Als Beispiel nannte der Bundeskanzler insbesondere die Vereinigten Staaten, die „unser zweitwichtigster Handelspartner“ seien „und insofern Garant für viele Arbeitsplätze“ in Österreich. „Sämtliche Spannungen im wirtschaftlichen Bereich, insbesondere mit einem Handelspartner wie den USA, bringen Unsicherheit mit sich und sind schlecht für unser Wirtschaftswachstum und somit für die Arbeitsplätze.“ Man werde sich „weiterhin bemühen, Gräben innerhalb der Europäischen Union abzubauen, aber insbesondere auch die Zusammenarbeit mit natürlichen Verbündeten zu suchen und stets den Dialog voranzutreiben mit anderen Supermächten wie Russland und auch China“.

Außenminister Schallenberg: „Europa muss stärker werden“

Bei der Sicherheitskonferenz werden Herausforderungen wie etwa wachsender Nationalismus und die schwindende Rolle des Westens behandelt. Außenminister Schallenberg nimmt in der ZIB2 Stellung.

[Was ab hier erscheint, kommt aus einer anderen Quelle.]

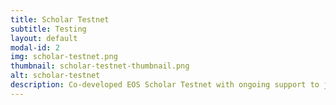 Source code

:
 ```yaml
---
title: Scholar Testnet
subtitle: Testing
layout: default
modal-id: 2
img: scholar-testnet.png
thumbnail: scholar-testnet-thumbnail.png
alt: scholar-testnet
description: Co-developed EOS Scholar Testnet with ongoing support to joining BP's.
---
```

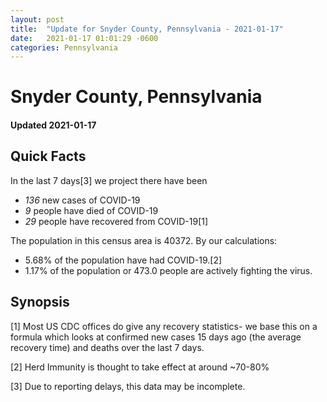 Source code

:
 ```yaml
---
layout: post
title:  "Update for Snyder County, Pennsylvania - 2021-01-17"
date:   2021-01-17 01:01:29 -0600
categories: Pennsylvania
---
```


# Snyder County, Pennsylvania
#### Updated 2021-01-17

## Quick Facts

In the last 7 days[3] we project there have been
- *136* new cases of COVID-19
- *9* people have died of COVID-19
- *29* people have recovered from COVID-19[1]

The population in this census area is 40372. By our calculations:
- 5.68% of the population have had COVID-19.[2]
- 1.17% of the population or 473.0 people are actively fighting the virus.

## Synopsis




[1] Most US CDC offices do give any recovery statistics- we base this on a formula which looks at confirmed new cases
15 days ago (the average recovery time) and deaths over the last 7 days.

[2] Herd Immunity is thought to take effect at around ~70-80%

[3] Due to reporting delays, this data may be incomplete.
 
     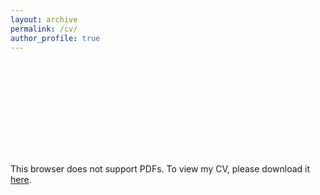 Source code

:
 ```yaml
---
layout: archive
permalink: /cv/
author_profile: true
---
```

<object data="https://carlsonrw.github.io/_pages/Carlson_CV.pdf" type="application/pdf" width="600px" height="600px">
    <embed src="https://carlsonrw.github.io/_pages/Carlson_CV.pdf">
        <p>This browser does not support PDFs. To view my CV, please download it <a href="https://carlsonrw.github.io/_pages/Carlson_CV.pdf">here</a>.</p> 
    </embed>
</object>
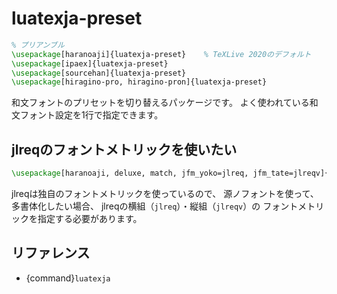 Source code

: # luatexja-preset

```latex
% プリアンブル
\usepackage[haranoaji]{luatexja-preset}    % TeXLive 2020のデフォルト
\usepackage[ipaex]{luatexja-preset}
\usepackage[sourcehan]{luatexja-preset}
\usepackage[hiragino-pro, hiragino-pron]{luatexja-preset}
```

和文フォントのプリセットを切り替えるパッケージです。
よく使われている和文フォント設定を1行で指定できます。

## jlreqのフォントメトリックを使いたい

```latex
\usepackage[haranoaji, deluxe, match, jfm_yoko=jlreq, jfm_tate=jlreqv]{luatexja-preset}
```

jlreqは独自のフォントメトリックを使っているので、
源ノフォントを使って、多書体化したい場合、
jlreqの横組（``jlreq``）・縦組（``jlreqv``）の
フォントメトリックを指定する必要があります。

## リファレンス

- {command}`luatexja`
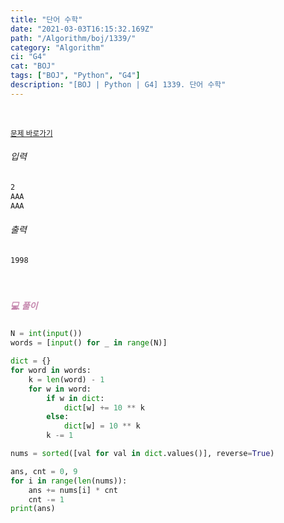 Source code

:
 ```yaml
---
title: "단어 수학"
date: "2021-03-03T16:15:32.169Z"
path: "/Algorithm/boj/1339/"
category: "Algorithm"
ci: "G4"
cat: "BOJ"
tags: ["BOJ", "Python", "G4"]
description: "[BOJ | Python | G4] 1339. 단어 수학"
---
```


<br />

<a href="https://www.acmicpc.net/problem/1339"><small>문제 바로가기</small></a>

###### 입력

```sh
2
AAA
AAA
```

###### 출력

```sh
1998
```

<br />

##### <h5 style="color:#C587AE;">💻 풀이</h5>

```python
N = int(input())
words = [input() for _ in range(N)]

dict = {}
for word in words:
    k = len(word) - 1
    for w in word:
        if w in dict:
            dict[w] += 10 ** k
        else:
            dict[w] = 10 ** k
        k -= 1

nums = sorted([val for val in dict.values()], reverse=True)

ans, cnt = 0, 9
for i in range(len(nums)):
    ans += nums[i] * cnt
    cnt -= 1
print(ans)
```



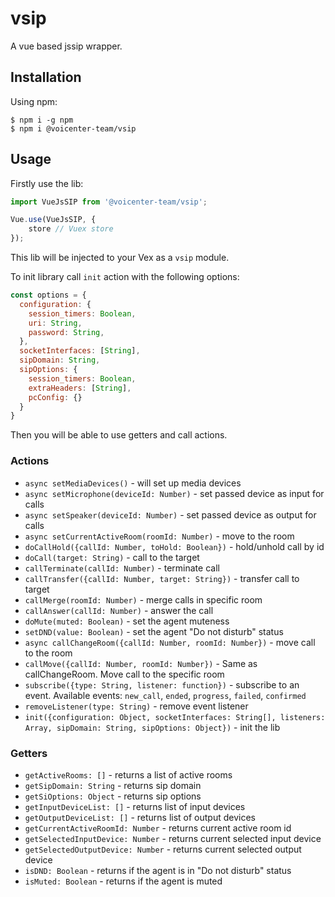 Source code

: # vsip
A vue based jssip wrapper. 

## Installation
Using npm:
```shell
$ npm i -g npm
$ npm i @voicenter-team/vsip
```

## Usage
Firstly use the lib:
```javascript
import VueJsSIP from '@voicenter-team/vsip';

Vue.use(VueJsSIP, {
    store // Vuex store
});
```
This lib will be injected to your Vex as a `vsip` module.

To init library call `init` action with the following options:
```javascript
const options = {
  configuration: {
    session_timers: Boolean,
    uri: String,
    password: String,
  },
  socketInterfaces: [String],
  sipDomain: String,
  sipOptions: {
    session_timers: Boolean,
    extraHeaders: [String],
    pcConfig: {}
  }
}
```

Then you will be able to use getters and call actions.

### Actions
- `async setMediaDevices()` - will set up media devices
- `async setMicrophone(deviceId: Number)` - set passed device as input for calls
- `async setSpeaker(deviceId: Number)` - set passed device as output for calls
- `async setCurrentActiveRoom(roomId: Number)` - move to the room
- `doCallHold({callId: Number, toHold: Boolean})` - hold/unhold call by id
- `doCall(target: String)` - call to the target
- `callTerminate(callId: Number)` - terminate call
- `callTransfer({callId: Number, target: String})` - transfer call to target
- `callMerge(roomId: Number)` - merge calls in specific room
- `callAnswer(callId: Number)` - answer the call
- `doMute(muted: Boolean)` - set the agent muteness
- `setDND(value: Boolean)` - set the agent "Do not disturb" status
- `async callChangeRoom({callId: Number, roomId: Number})` - move call to the room
- `callMove({callId: Number, roomId: Number})` - Same as callChangeRoom. Move call to the specific room
- `subscribe({type: String, listener: function})` - subscribe to an event. Available events: `new_call`, `ended`, `progress`, `failed`, `confirmed` 
- `removeListener(type: String)` - remove event listener
- `init({configuration: Object, socketInterfaces: String[], listeners: Array, sipDomain: String, sipOptions: Object})` - init the lib

### Getters
- `getActiveRooms: []` - returns a list of active rooms
- `getSipDomain: String` - returns sip domain 
- `getSiOptions: Object` - returns sip options 
- `getInputDeviceList: []` - returns list of input devices 
- `getOutputDeviceList: []` - returns list of output devices 
- `getCurrentActiveRoomId: Number` - returns current active room id
- `getSelectedInputDevice: Number` - returns current selected input device
- `getSelectedOutputDevice: Number` - returns current selected output device
- `isDND: Boolean` - returns if the agent is in "Do not disturb" status
- `isMuted: Boolean` - returns if the agent is muted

Schallenberg unterstrich, dass man den Westen auch nicht „kleinreden“ dürfe: „Wir sind manchmal wahnsinnig gut in der Selbstgeißelung, wir sehen eher die Probleme.“ Auch er nannte als Beispiel die transatlantischen Beziehungen. „Da müssen wir auch das Gemeinsame stärker sehen, das ist immer noch eine Wertegemeinschaft“ – bei allen „Meinungsunterschieden“, die man manchmal habe, etwa im Hinblick auf das Thema Landminen oder die Todesstrafe. „Wir sind manchmal zu sehr – auch innerhalb der EU – dabei, dass wir das Trennende nach vorne stellen.“

Zwischenfall bei Demonstration

In München demonstrierten am Samstag rund 3.000 Menschen gegen die Sicherheitskonferenz. Dabei kam es zu einem gefährlichen Zwischenfall. Am Rande der Demonstration überschüttete sich ein 50-jähriger Mann mit Benzin und lief mit einem Feuerzeug in der Hand in Richtung Menschenmenge. Polizisten verhinderten, dass sich der Mann anzündete. Ersten Ermittlungen zufolge habe der Iraker auf die politische Situation in seinem Heimatland aufmerksam machen wollen.